### Work required
Would you please transcribe, exactly as written, the lines of the entries below starting at the one that holds "Es übernimmt die" and ending at the one that holds "Das Modul Signaling", both included?

BEGIN Source material

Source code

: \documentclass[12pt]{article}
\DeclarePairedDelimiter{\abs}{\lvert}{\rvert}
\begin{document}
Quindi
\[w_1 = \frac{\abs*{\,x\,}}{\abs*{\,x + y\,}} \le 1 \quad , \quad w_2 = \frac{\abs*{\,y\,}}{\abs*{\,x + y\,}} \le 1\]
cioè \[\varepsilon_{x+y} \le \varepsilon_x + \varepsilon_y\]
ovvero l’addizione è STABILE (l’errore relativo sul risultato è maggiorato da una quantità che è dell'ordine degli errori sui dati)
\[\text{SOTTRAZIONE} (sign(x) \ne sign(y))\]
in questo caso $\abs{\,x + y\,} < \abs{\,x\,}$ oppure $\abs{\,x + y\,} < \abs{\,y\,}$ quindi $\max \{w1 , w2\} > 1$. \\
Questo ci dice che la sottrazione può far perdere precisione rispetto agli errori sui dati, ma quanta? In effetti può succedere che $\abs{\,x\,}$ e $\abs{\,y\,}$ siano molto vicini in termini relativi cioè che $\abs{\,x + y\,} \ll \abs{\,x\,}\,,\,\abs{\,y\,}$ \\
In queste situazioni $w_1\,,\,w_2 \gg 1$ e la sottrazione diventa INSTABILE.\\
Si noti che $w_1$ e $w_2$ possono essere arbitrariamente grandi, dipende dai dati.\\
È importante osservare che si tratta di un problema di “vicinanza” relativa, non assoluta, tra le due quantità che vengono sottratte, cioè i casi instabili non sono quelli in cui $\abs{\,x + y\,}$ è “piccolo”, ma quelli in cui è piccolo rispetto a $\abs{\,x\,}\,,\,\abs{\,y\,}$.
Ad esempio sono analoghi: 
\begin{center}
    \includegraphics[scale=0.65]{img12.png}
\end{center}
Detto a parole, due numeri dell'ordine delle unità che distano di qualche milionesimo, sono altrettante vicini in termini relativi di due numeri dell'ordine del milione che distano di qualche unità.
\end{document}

END Source material
BEGIN Source material

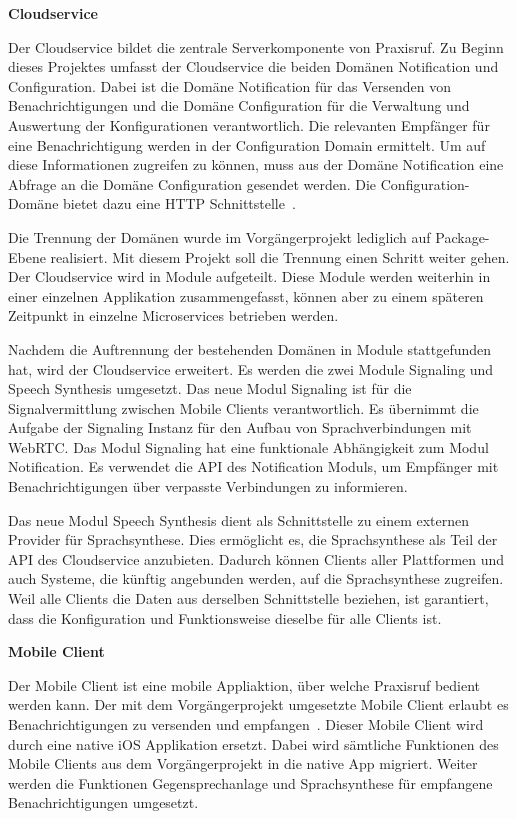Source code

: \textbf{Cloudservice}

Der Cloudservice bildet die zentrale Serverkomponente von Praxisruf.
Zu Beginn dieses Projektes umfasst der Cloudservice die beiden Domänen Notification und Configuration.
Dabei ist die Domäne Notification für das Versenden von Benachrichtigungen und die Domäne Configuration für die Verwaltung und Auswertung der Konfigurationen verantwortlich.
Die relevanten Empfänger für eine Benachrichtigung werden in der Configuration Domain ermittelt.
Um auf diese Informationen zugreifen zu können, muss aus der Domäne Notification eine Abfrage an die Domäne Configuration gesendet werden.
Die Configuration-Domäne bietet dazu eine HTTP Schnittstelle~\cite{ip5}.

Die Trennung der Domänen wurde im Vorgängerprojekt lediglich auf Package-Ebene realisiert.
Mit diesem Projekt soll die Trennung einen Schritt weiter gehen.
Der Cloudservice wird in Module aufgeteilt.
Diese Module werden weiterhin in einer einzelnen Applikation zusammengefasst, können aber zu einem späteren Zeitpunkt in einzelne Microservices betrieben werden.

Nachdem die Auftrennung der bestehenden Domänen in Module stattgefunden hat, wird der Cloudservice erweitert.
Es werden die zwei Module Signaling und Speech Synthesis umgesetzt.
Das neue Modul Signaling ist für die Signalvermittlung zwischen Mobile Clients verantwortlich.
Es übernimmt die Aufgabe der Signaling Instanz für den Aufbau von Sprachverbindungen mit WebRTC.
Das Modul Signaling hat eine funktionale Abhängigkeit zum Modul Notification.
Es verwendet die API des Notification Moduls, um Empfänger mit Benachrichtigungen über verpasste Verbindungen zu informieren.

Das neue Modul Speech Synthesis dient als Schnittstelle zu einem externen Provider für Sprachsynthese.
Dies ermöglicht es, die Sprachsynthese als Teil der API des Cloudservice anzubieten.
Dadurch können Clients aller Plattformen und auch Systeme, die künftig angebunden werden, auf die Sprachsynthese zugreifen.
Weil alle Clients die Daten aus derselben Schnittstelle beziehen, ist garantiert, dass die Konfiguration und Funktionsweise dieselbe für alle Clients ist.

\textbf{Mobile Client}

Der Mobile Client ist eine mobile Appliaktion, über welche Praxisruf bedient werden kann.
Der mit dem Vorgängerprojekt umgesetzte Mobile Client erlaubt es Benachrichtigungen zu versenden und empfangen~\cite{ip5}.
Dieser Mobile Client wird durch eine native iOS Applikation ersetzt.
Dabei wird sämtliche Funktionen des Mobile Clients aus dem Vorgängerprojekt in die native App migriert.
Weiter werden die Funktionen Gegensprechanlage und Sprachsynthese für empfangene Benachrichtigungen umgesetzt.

END Source material
BEGIN Source material

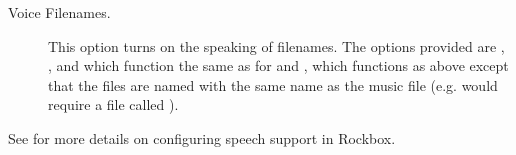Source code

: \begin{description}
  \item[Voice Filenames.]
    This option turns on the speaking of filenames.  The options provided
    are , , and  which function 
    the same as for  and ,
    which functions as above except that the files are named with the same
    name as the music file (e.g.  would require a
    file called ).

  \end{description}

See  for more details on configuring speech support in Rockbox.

END Source material

### Solution to this problem
Es übernimmt die Aufgabe der Signaling Instanz für den Aufbau von Sprachverbindungen mit WebRTC.
Das Modul Signaling hat eine funktionale Abhängigkeit zum Modul Notification.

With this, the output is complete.